Квартирант рефлекторно посмотрел на внутреннюю сторону локтя с иероглифами. Гость выждал и продолжил:
— Объясню причину. В России, особенно в Якутии всё связанное с Китаем, вызывает огромный интерес и чуть ли не с детского сада детей обучают не только английскому, но и китайскому языкам. Так что некоторым продвинутым особам не составит труда понять смысл написанного.

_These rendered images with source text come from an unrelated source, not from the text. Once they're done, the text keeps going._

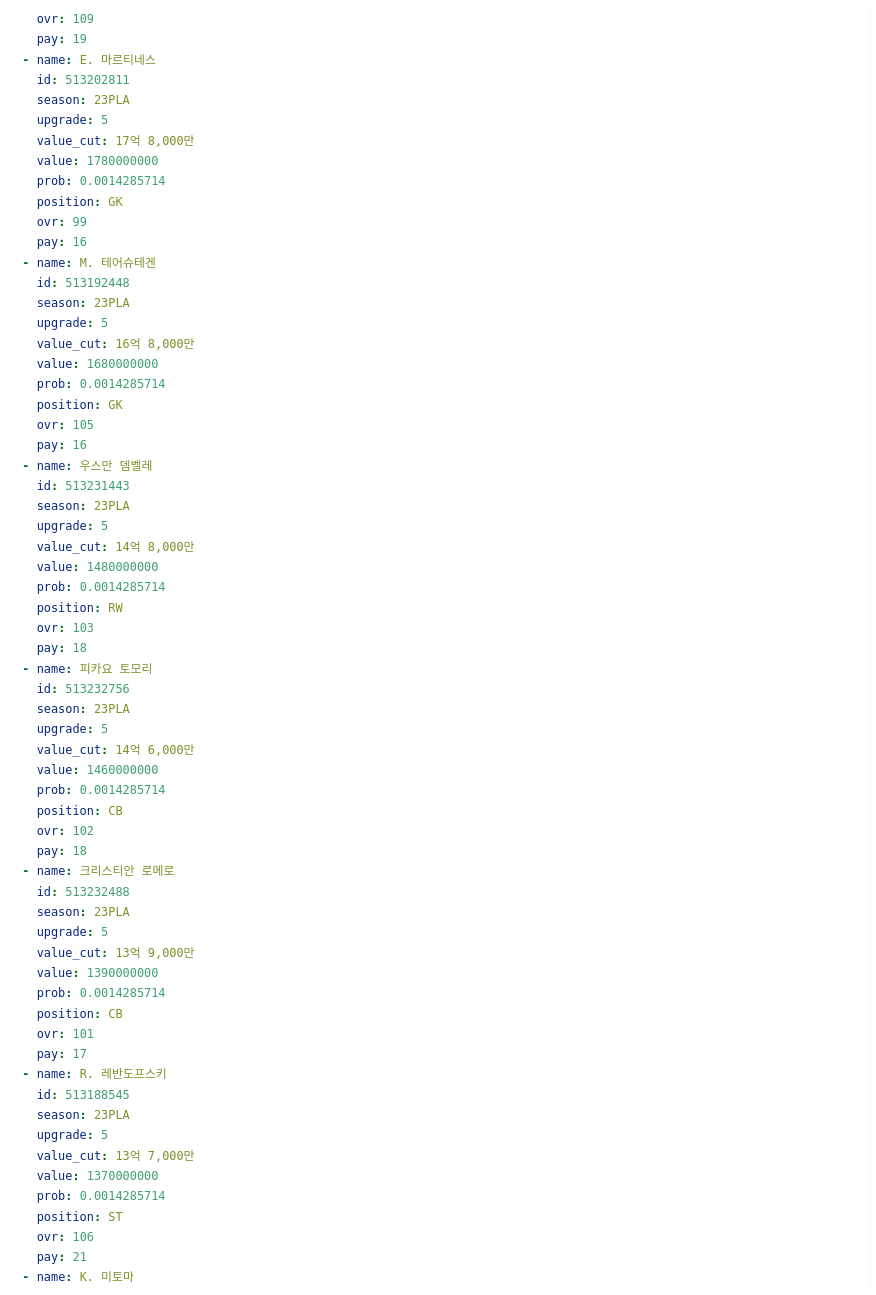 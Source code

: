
 ```yaml
    ovr: 109
    pay: 19
  - name: E. 마르티네스
    id: 513202811
    season: 23PLA
    upgrade: 5
    value_cut: 17억 8,000만
    value: 1780000000
    prob: 0.0014285714
    position: GK
    ovr: 99
    pay: 16
  - name: M. 테어슈테겐
    id: 513192448
    season: 23PLA
    upgrade: 5
    value_cut: 16억 8,000만
    value: 1680000000
    prob: 0.0014285714
    position: GK
    ovr: 105
    pay: 16
  - name: 우스만 뎀벨레
    id: 513231443
    season: 23PLA
    upgrade: 5
    value_cut: 14억 8,000만
    value: 1480000000
    prob: 0.0014285714
    position: RW
    ovr: 103
    pay: 18
  - name: 피카요 토모리
    id: 513232756
    season: 23PLA
    upgrade: 5
    value_cut: 14억 6,000만
    value: 1460000000
    prob: 0.0014285714
    position: CB
    ovr: 102
    pay: 18
  - name: 크리스티안 로메로
    id: 513232488
    season: 23PLA
    upgrade: 5
    value_cut: 13억 9,000만
    value: 1390000000
    prob: 0.0014285714
    position: CB
    ovr: 101
    pay: 17
  - name: R. 레반도프스키
    id: 513188545
    season: 23PLA
    upgrade: 5
    value_cut: 13억 7,000만
    value: 1370000000
    prob: 0.0014285714
    position: ST
    ovr: 106
    pay: 21
  - name: K. 미토마
```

— Хорошо. Ещё чем-то это выражается? — поинтересовался квартирант.
— Парашютом, — улыбнулся гость.
— Каким парашютом? — переспросил квартирант.
— Есть у русских…
Квартирант нервно перебил:
— Вы часто упоминаете русских!
— Что поделать, мы сейчас в России. И не перебивайте. Так вот. Есть у русских анекдот про Штирлица. Идёт он по Берлину, ловит на себе заинтересованные взгляды прохожих и думает, чем это вызвано. Дело в будёновке с красной звездой на голове, в пачке «Беломора», нахально торчащей из кармана или в парашюте, что тянется на стропах за спиной?
— Повторюсь, наши воины опытные люди, — с гордостью произнёс квартирант.
Гость поднялся с дивана, поправил складки брюк.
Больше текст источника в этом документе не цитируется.